Sid Bishop

Personal information
- Full name: Sidney Macdonald Bishop
- Date of birth: 10 February 1900
- Place of birth: Stepney, England
- Date of death: 4 May 1949 (aged 49)
- Place of death: Fulham, England
- Height: 5 ft 11 in (1.80 m)
- Position: Left half

Youth career
- Ilford

Senior career*
- Years: Team / Apps / (Gls)
- –1920: Crystal Palace
- 1920–1926: West Ham United / 159 / (10)
- 1926–1928: Leicester City / 49 / (7)
- 1928–1933: Chelsea / 103 / (5)

International career
- 1927: England / 4 / (1)

= Sid Bishop (footballer, born 1900) =

English footballer

Sidney Macdonald Bishop (10 February 1900 – 4 May 1949) was an English footballer whose main position was right-sided half-back, although he also sometimes played as an inside forward.

==Career==
Bishop began his days as a footballer playing for London Schools, as well as playing Air Force Football during the First World War.
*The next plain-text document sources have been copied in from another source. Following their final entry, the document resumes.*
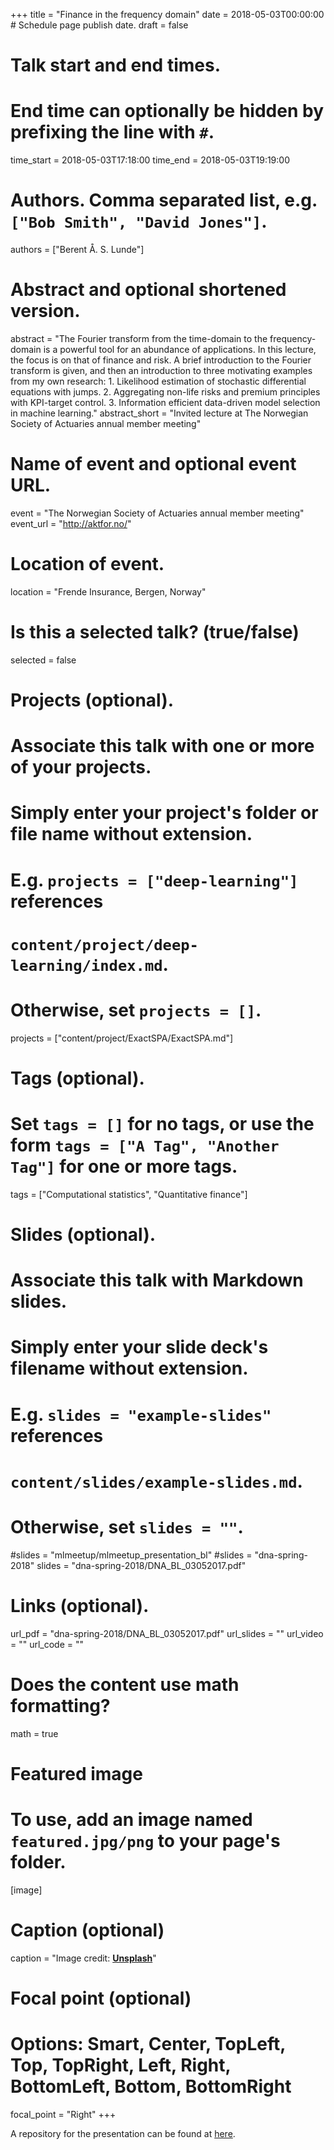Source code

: +++
title = "Finance in the frequency domain"
date = 2018-05-03T00:00:00  # Schedule page publish date.
draft = false

# Talk start and end times.
#   End time can optionally be hidden by prefixing the line with `#`.
time_start = 2018-05-03T17:18:00
time_end = 2018-05-03T19:19:00

# Authors. Comma separated list, e.g. `["Bob Smith", "David Jones"]`.
authors = ["Berent Å. S. Lunde"]

# Abstract and optional shortened version.
abstract = "The Fourier transform from the time-domain to the frequency-domain is a powerful tool for an abundance of applications. In this lecture, the focus is on that of finance and risk. A brief introduction to the Fourier transform is given, and then an introduction to three motivating examples from my own research: 1. Likelihood estimation of stochastic differential equations with jumps. 2. Aggregating non-life risks and premium principles with KPI-target control. 3. Information efficient data-driven model selection in machine learning."
abstract_short = "Invited lecture at The Norwegian Society of Actuaries annual member meeting"

# Name of event and optional event URL.
event = "The Norwegian Society of Actuaries annual member meeting"
event_url = "http://aktfor.no/"

# Location of event.
location = "Frende Insurance, Bergen, Norway"

# Is this a selected talk? (true/false)
selected = false

# Projects (optional).
#   Associate this talk with one or more of your projects.
#   Simply enter your project's folder or file name without extension.
#   E.g. `projects = ["deep-learning"]` references 
#   `content/project/deep-learning/index.md`.
#   Otherwise, set `projects = []`.
projects = ["content/project/ExactSPA/ExactSPA.md"]

# Tags (optional).
#   Set `tags = []` for no tags, or use the form `tags = ["A Tag", "Another Tag"]` for one or more tags.
tags = ["Computational statistics", "Quantitative finance"]

# Slides (optional).
#   Associate this talk with Markdown slides.
#   Simply enter your slide deck's filename without extension.
#   E.g. `slides = "example-slides"` references 
#   `content/slides/example-slides.md`.
#   Otherwise, set `slides = ""`.
#slides = "mlmeetup/mlmeetup_presentation_bl"
#slides = "dna-spring-2018"
slides = "dna-spring-2018/DNA_BL_03052017.pdf"

# Links (optional).
url_pdf = "dna-spring-2018/DNA_BL_03052017.pdf"
url_slides = ""
url_video = ""
url_code = ""

# Does the content use math formatting?
math = true

# Featured image
# To use, add an image named `featured.jpg/png` to your page's folder. 
[image]
  # Caption (optional)
  caption = "Image credit: [**Unsplash**](https://unsplash.com/photos/bzdhc5b3Bxs)"

  # Focal point (optional)
  # Options: Smart, Center, TopLeft, Top, TopRight, Left, Right, BottomLeft, Bottom, BottomRight
  focal_point = "Right"
+++

A repository for the presentation can be found at [here](dna-spring-2018/DNA_BL_03052017.pdf).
Bishop continued his career at Ilford, before moving on to Crystal Palace.

Bishop transferred to West Ham United in 1920 and was part of the West Ham team that won promotion to the First Division and also appeared in the famous White Horse Final, the first FA Cup final at the brand new Wembley Stadium, during the 1922–23 season.

He played for them until November 1926, making 172 appearances and netting 10 goals. He became known affectionately by the fans of West Ham as Sticks.

Bishop went on to play club football for Leicester City where he gained England international recognition, winning four caps, the first of them against Scotland on 2 April 1927 (in a later era he might have played for Scotland, as his mother was from Aberdeenshire). He also scored one goal for England in the 86th minute of a match against Luxembourg on 21 May 1927 which England won 5–2.

He moved to Chelsea in June 1928 for £4,500 and made over 100 appearances for the club before retiring in May 1933.